- Task to carry out -
All of the entries below are to be copied word for word.

- Dataset entries -
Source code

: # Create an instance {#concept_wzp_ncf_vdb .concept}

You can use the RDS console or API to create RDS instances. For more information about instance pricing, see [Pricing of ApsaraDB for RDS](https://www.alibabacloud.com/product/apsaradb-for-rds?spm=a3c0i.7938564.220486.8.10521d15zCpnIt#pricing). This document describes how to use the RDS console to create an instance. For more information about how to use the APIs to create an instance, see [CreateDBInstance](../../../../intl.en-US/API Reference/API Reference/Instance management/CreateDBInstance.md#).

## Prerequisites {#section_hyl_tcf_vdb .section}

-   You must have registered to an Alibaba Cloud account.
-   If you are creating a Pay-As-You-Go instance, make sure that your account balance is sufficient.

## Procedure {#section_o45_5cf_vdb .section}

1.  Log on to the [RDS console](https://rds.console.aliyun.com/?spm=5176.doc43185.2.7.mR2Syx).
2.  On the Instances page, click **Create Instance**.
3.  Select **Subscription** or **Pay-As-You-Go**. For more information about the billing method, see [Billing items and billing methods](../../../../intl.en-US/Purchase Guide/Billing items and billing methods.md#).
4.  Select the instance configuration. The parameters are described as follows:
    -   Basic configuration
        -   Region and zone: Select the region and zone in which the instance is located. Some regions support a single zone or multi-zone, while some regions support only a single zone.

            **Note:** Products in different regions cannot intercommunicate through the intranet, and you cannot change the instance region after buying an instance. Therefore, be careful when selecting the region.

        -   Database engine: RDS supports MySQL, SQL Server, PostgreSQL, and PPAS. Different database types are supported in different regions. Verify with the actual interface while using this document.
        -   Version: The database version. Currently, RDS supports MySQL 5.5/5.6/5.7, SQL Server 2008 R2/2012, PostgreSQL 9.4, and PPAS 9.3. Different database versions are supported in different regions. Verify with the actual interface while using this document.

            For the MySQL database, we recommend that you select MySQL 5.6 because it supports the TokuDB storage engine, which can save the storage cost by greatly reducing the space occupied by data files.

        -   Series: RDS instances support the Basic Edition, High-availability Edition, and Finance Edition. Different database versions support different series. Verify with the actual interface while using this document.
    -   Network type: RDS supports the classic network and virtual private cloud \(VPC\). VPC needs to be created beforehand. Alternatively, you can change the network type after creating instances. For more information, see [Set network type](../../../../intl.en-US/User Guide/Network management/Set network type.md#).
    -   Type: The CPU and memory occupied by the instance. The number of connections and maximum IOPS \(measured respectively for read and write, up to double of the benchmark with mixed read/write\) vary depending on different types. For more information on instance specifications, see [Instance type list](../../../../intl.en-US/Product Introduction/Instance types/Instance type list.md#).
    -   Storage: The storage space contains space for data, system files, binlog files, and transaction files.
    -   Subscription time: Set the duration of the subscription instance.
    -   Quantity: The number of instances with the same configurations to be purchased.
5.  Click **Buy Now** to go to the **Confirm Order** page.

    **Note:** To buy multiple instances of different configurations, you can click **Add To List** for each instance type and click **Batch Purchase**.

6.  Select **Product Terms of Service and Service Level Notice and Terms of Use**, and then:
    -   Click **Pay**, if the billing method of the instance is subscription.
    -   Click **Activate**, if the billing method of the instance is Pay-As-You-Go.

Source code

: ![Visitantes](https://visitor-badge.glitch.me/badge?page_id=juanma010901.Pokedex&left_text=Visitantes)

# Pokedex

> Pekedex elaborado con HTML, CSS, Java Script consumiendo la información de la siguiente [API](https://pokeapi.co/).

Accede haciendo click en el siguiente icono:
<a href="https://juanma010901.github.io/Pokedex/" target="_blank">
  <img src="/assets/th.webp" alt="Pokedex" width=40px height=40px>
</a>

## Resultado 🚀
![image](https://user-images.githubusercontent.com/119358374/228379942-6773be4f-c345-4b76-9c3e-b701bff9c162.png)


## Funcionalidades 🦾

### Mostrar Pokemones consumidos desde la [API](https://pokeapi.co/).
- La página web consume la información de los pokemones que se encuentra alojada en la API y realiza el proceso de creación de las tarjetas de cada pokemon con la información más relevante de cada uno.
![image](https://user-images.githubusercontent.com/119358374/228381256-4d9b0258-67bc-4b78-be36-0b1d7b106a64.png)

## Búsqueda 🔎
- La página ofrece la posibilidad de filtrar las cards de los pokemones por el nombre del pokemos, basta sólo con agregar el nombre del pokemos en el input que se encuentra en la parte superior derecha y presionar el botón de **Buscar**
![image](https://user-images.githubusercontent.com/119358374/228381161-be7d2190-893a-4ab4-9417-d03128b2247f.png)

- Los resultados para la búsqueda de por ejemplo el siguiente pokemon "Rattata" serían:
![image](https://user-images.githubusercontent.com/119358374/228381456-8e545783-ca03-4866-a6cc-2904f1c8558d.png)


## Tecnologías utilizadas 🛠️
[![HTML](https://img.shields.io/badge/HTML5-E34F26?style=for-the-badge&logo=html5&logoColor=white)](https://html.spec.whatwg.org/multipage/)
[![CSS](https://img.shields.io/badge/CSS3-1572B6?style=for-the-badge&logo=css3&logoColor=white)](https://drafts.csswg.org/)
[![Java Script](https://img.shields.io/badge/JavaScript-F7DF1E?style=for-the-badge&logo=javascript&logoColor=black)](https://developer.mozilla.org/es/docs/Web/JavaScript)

- Solution to the exercise -
Source code

: # Create an instance {#concept_wzp_ncf_vdb .concept}

You can use the RDS console or API to create RDS instances. For more information about instance pricing, see [Pricing of ApsaraDB for RDS](https://www.alibabacloud.com/product/apsaradb-for-rds?spm=a3c0i.7938564.220486.8.10521d15zCpnIt#pricing). This document describes how to use the RDS console to create an instance. For more information about how to use the APIs to create an instance, see [CreateDBInstance](../../../../intl.en-US/API Reference/API Reference/Instance management/CreateDBInstance.md#).

## Prerequisites {#section_hyl_tcf_vdb .section}

-   You must have registered to an Alibaba Cloud account.
-   If you are creating a Pay-As-You-Go instance, make sure that your account balance is sufficient.

## Procedure {#section_o45_5cf_vdb .section}

1.  Log on to the [RDS console](https://rds.console.aliyun.com/?spm=5176.doc43185.2.7.mR2Syx).
2.  On the Instances page, click **Create Instance**.
3.  Select **Subscription** or **Pay-As-You-Go**. For more information about the billing method, see [Billing items and billing methods](../../../../intl.en-US/Purchase Guide/Billing items and billing methods.md#).
4.  Select the instance configuration. The parameters are described as follows:
    -   Basic configuration
        -   Region and zone: Select the region and zone in which the instance is located. Some regions support a single zone or multi-zone, while some regions support only a single zone.

            **Note:** Products in different regions cannot intercommunicate through the intranet, and you cannot change the instance region after buying an instance. Therefore, be careful when selecting the region.

        -   Database engine: RDS supports MySQL, SQL Server, PostgreSQL, and PPAS. Different database types are supported in different regions. Verify with the actual interface while using this document.
        -   Version: The database version. Currently, RDS supports MySQL 5.5/5.6/5.7, SQL Server 2008 R2/2012, PostgreSQL 9.4, and PPAS 9.3. Different database versions are supported in different regions. Verify with the actual interface while using this document.

            For the MySQL database, we recommend that you select MySQL 5.6 because it supports the TokuDB storage engine, which can save the storage cost by greatly reducing the space occupied by data files.

        -   Series: RDS instances support the Basic Edition, High-availability Edition, and Finance Edition. Different database versions support different series. Verify with the actual interface while using this document.
    -   Network type: RDS supports the classic network and virtual private cloud \(VPC\). VPC needs to be created beforehand. Alternatively, you can change the network type after creating instances. For more information, see [Set network type](../../../../intl.en-US/User Guide/Network management/Set network type.md#).
    -   Type: The CPU and memory occupied by the instance. The number of connections and maximum IOPS \(measured respectively for read and write, up to double of the benchmark with mixed read/write\) vary depending on different types. For more information on instance specifications, see [Instance type list](../../../../intl.en-US/Product Introduction/Instance types/Instance type list.md#).
    -   Storage: The storage space contains space for data, system files, binlog files, and transaction files.
    -   Subscription time: Set the duration of the subscription instance.
    -   Quantity: The number of instances with the same configurations to be purchased.
5.  Click **Buy Now** to go to the **Confirm Order** page.

    **Note:** To buy multiple instances of different configurations, you can click **Add To List** for each instance type and click **Batch Purchase**.

6.  Select **Product Terms of Service and Service Level Notice and Terms of Use**, and then:
    -   Click **Pay**, if the billing method of the instance is subscription.
    -   Click **Activate**, if the billing method of the instance is Pay-As-You-Go.

Source code

: ![Visitantes](https://visitor-badge.glitch.me/badge?page_id=juanma010901.Pokedex&left_text=Visitantes)

# Pokedex

> Pekedex elaborado con HTML, CSS, Java Script consumiendo la información de la siguiente [API](https://pokeapi.co/).

Accede haciendo click en el siguiente icono:
<a href="https://juanma010901.github.io/Pokedex/" target="_blank">
  <img src="/assets/th.webp" alt="Pokedex" width=40px height=40px>
</a>

## Resultado 🚀
![image](https://user-images.githubusercontent.com/119358374/228379942-6773be4f-c345-4b76-9c3e-b701bff9c162.png)


## Funcionalidades 🦾

### Mostrar Pokemones consumidos desde la [API](https://pokeapi.co/).
- La página web consume la información de los pokemones que se encuentra alojada en la API y realiza el proceso de creación de las tarjetas de cada pokemon con la información más relevante de cada uno.
![image](https://user-images.githubusercontent.com/119358374/228381256-4d9b0258-67bc-4b78-be36-0b1d7b106a64.png)

## Búsqueda 🔎
- La página ofrece la posibilidad de filtrar las cards de los pokemones por el nombre del pokemos, basta sólo con agregar el nombre del pokemos en el input que se encuentra en la parte superior derecha y presionar el botón de **Buscar**
![image](https://user-images.githubusercontent.com/119358374/228381161-be7d2190-893a-4ab4-9417-d03128b2247f.png)

- Los resultados para la búsqueda de por ejemplo el siguiente pokemon "Rattata" serían:
![image](https://user-images.githubusercontent.com/119358374/228381456-8e545783-ca03-4866-a6cc-2904f1c8558d.png)


## Tecnologías utilizadas 🛠️
[![HTML](https://img.shields.io/badge/HTML5-E34F26?style=for-the-badge&logo=html5&logoColor=white)](https://html.spec.whatwg.org/multipage/)
[![CSS](https://img.shields.io/badge/CSS3-1572B6?style=for-the-badge&logo=css3&logoColor=white)](https://drafts.csswg.org/)
[![Java Script](https://img.shields.io/badge/JavaScript-F7DF1E?style=for-the-badge&logo=javascript&logoColor=black)](https://developer.mozilla.org/es/docs/Web/JavaScript)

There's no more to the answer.